=== Begin Enclosure ===

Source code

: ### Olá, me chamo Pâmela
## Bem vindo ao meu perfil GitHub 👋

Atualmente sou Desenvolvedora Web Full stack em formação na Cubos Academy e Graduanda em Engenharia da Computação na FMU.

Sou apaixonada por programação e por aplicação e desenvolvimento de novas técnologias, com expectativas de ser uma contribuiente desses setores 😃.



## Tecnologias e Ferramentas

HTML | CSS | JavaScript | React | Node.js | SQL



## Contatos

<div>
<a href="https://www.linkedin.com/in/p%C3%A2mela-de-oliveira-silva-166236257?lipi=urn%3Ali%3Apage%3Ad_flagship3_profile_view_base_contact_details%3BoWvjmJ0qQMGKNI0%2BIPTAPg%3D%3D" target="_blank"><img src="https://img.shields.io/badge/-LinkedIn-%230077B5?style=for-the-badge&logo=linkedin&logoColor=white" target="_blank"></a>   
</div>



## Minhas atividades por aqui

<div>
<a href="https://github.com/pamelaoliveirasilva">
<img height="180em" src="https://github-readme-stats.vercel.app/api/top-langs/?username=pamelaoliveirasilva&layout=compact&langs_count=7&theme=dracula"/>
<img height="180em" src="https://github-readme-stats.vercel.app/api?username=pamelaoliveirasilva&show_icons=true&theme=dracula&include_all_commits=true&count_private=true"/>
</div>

=== End Enclosure ===
=== Begin Enclosure ===

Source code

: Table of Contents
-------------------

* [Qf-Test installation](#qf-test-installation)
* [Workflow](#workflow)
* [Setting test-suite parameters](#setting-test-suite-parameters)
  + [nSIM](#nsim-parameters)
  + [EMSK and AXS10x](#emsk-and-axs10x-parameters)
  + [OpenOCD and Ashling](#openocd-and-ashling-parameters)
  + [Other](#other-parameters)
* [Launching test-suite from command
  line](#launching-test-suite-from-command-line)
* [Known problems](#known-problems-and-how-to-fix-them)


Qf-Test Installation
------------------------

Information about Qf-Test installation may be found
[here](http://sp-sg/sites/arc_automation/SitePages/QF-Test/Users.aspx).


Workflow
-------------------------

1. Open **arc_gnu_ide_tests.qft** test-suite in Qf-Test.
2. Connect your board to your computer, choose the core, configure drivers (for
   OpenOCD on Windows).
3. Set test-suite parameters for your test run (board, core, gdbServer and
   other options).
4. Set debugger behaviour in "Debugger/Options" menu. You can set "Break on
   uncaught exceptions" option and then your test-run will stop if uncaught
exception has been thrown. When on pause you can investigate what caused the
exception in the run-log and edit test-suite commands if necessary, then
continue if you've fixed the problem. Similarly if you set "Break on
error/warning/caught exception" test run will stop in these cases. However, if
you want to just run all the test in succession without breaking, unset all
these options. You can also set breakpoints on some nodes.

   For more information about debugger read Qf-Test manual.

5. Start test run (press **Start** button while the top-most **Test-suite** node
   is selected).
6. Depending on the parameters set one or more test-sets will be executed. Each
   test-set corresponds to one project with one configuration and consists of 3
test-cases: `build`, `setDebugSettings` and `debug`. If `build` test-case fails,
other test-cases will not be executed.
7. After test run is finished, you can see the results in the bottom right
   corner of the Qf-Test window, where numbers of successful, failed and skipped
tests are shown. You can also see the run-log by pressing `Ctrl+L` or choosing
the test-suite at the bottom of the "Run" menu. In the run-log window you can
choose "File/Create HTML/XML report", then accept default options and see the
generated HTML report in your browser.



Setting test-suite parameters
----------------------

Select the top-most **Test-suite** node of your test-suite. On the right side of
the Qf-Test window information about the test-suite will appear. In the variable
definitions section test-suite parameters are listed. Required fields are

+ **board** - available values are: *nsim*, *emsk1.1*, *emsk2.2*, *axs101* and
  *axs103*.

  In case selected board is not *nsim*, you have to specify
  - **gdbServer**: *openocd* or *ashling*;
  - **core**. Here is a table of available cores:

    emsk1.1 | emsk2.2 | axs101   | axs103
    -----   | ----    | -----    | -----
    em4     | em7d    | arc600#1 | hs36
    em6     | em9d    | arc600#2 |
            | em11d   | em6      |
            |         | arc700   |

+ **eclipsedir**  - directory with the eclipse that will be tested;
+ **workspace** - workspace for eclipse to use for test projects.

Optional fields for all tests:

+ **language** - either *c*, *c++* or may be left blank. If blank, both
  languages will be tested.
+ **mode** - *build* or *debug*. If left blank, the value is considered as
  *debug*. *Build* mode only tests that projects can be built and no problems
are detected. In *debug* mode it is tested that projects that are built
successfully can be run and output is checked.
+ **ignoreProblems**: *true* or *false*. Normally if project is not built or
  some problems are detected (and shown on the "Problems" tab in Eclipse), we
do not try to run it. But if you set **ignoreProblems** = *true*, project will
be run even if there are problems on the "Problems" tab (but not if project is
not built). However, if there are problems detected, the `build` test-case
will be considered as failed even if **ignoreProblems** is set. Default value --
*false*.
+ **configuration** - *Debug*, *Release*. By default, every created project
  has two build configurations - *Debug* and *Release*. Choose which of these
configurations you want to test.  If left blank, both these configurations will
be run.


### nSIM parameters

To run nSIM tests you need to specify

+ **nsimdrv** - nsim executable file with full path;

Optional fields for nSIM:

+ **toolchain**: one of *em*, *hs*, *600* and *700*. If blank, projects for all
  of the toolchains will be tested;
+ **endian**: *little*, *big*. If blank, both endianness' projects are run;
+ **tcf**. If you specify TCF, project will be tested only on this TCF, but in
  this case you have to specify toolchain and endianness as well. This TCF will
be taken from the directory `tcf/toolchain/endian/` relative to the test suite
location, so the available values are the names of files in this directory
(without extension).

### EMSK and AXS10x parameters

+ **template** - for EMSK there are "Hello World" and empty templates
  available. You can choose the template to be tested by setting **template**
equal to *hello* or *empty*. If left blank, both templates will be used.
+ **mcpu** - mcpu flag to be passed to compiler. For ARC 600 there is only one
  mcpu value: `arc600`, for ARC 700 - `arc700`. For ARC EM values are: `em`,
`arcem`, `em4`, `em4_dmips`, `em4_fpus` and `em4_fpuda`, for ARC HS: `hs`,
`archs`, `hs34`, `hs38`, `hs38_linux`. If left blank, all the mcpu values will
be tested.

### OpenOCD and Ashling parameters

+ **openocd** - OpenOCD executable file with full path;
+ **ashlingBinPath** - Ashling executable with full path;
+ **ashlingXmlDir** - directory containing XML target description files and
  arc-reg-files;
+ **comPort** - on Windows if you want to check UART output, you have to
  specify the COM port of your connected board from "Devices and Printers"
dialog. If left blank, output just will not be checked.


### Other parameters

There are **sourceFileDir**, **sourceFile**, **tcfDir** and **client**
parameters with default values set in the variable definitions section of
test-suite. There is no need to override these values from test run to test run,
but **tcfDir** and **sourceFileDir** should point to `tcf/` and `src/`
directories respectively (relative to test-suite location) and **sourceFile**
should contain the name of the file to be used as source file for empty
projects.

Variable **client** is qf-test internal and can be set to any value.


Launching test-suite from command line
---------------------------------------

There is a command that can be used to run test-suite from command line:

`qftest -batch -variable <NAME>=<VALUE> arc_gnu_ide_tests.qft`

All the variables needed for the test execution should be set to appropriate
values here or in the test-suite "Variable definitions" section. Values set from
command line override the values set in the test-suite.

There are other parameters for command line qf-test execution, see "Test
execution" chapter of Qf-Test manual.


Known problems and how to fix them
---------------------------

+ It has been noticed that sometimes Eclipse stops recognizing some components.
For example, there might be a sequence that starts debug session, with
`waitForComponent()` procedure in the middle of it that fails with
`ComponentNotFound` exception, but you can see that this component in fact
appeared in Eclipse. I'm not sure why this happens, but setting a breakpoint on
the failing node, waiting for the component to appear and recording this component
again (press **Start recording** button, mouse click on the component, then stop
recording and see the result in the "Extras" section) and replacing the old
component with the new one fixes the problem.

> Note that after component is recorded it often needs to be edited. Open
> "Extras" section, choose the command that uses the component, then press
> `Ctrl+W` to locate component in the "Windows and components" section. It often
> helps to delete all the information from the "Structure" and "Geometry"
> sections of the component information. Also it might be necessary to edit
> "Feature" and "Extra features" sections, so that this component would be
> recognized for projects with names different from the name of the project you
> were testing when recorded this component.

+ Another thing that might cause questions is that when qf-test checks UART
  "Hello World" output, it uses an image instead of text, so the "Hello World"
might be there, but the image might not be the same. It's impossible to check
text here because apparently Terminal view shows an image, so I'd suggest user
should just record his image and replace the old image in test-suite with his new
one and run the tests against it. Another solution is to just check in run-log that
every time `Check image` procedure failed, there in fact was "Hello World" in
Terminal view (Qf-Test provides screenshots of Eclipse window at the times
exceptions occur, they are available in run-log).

=== End Enclosure ===

_EXERCISE AIM_
Please reproduce, exactly as they appear above, the lines from the line containing "other test-cases will not be executed." up to and including the line containing "languages will be tested.".

_WRITTEN RESPONSE_
other test-cases will not be executed.
7. After test run is finished, you can see the results in the bottom right
   corner of the Qf-Test window, where numbers of successful, failed and skipped
tests are shown. You can also see the run-log by pressing `Ctrl+L` or choosing
the test-suite at the bottom of the "Run" menu. In the run-log window you can
choose "File/Create HTML/XML report", then accept default options and see the
generated HTML report in your browser.



Setting test-suite parameters
----------------------

Select the top-most **Test-suite** node of your test-suite. On the right side of
the Qf-Test window information about the test-suite will appear. In the variable
definitions section test-suite parameters are listed. Required fields are

+ **board** - available values are: *nsim*, *emsk1.1*, *emsk2.2*, *axs101* and
  *axs103*.

  In case selected board is not *nsim*, you have to specify
  - **gdbServer**: *openocd* or *ashling*;
  - **core**. Here is a table of available cores:

    emsk1.1 | emsk2.2 | axs101   | axs103
    -----   | ----    | -----    | -----
    em4     | em7d    | arc600#1 | hs36
    em6     | em9d    | arc600#2 |
            | em11d   | em6      |
            |         | arc700   |

+ **eclipsedir**  - directory with the eclipse that will be tested;
+ **workspace** - workspace for eclipse to use for test projects.

Optional fields for all tests:

+ **language** - either *c*, *c++* or may be left blank. If blank, both
  languages will be tested.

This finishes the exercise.